He finished the coffee then showered and got dressed and left the apartment, stepped out into the sunshine, made his way down to the main strip, pulled up at his favourite café. He found a seat and sat down. A good-looking waitress came out from behind the counter and he ordered breakfast with her, pulled out his phone and checked his messages.
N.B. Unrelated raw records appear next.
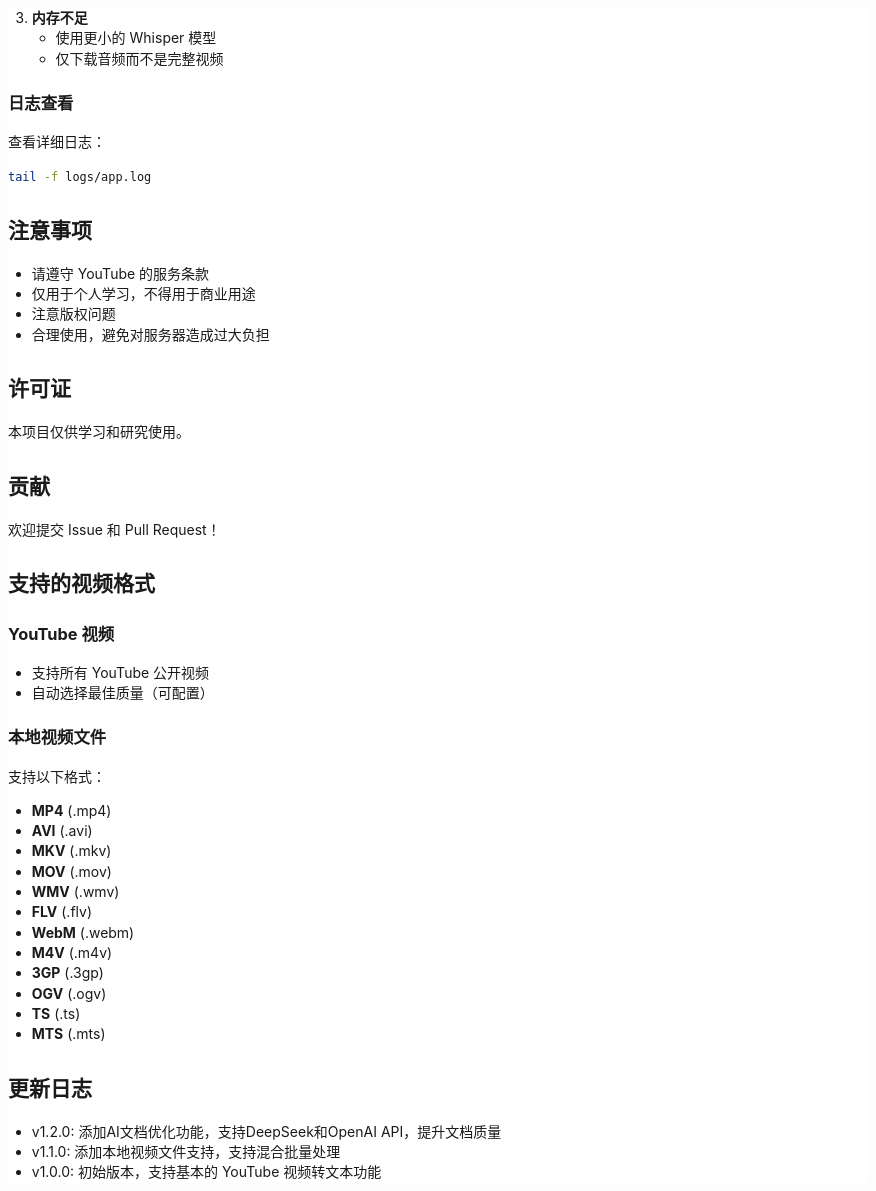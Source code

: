 3. **内存不足**
   - 使用更小的 Whisper 模型
   - 仅下载音频而不是完整视频

### 日志查看

查看详细日志：
```bash
tail -f logs/app.log
```

## 注意事项

- 请遵守 YouTube 的服务条款
- 仅用于个人学习，不得用于商业用途
- 注意版权问题
- 合理使用，避免对服务器造成过大负担

## 许可证

本项目仅供学习和研究使用。

## 贡献

欢迎提交 Issue 和 Pull Request！

## 支持的视频格式

### YouTube 视频
- 支持所有 YouTube 公开视频
- 自动选择最佳质量（可配置）

### 本地视频文件
支持以下格式：
- **MP4** (.mp4)
- **AVI** (.avi)
- **MKV** (.mkv)
- **MOV** (.mov)
- **WMV** (.wmv)
- **FLV** (.flv)
- **WebM** (.webm)
- **M4V** (.m4v)
- **3GP** (.3gp)
- **OGV** (.ogv)
- **TS** (.ts)
- **MTS** (.mts)

## 更新日志

- v1.2.0: 添加AI文档优化功能，支持DeepSeek和OpenAI API，提升文档质量
- v1.1.0: 添加本地视频文件支持，支持混合批量处理
- v1.0.0: 初始版本，支持基本的 YouTube 视频转文本功能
‘Meet at Docklands, tonight, 7.30.’

Travis sat and ate the eggs, then noticed a woman, sitting at a table opposite and alone. He looked at her and saw that she was handsome with long brown hair and good features. He leaned over the table and tried to catch her eye but it was impossible as she was wearing sunglasses, then decided to use his voice, said the first thing that came into his head.

‘You enjoying the view?’

She looked over at him, her head doing a double take.

‘Yes, I suppose, I am, you?’

‘Always.’

She looked away and he knew that he would have to come up with something quick or she might lose interest.

‘You doing anything today?’ He asked. She looked at him and laughed.

‘Nothing in particular, you?’

‘Just got to go visit my boss and quite my job.’

She smiled at him and put her sunglasses down.

‘Good for you. I love quitting jobs. It’s one of my favourite things.’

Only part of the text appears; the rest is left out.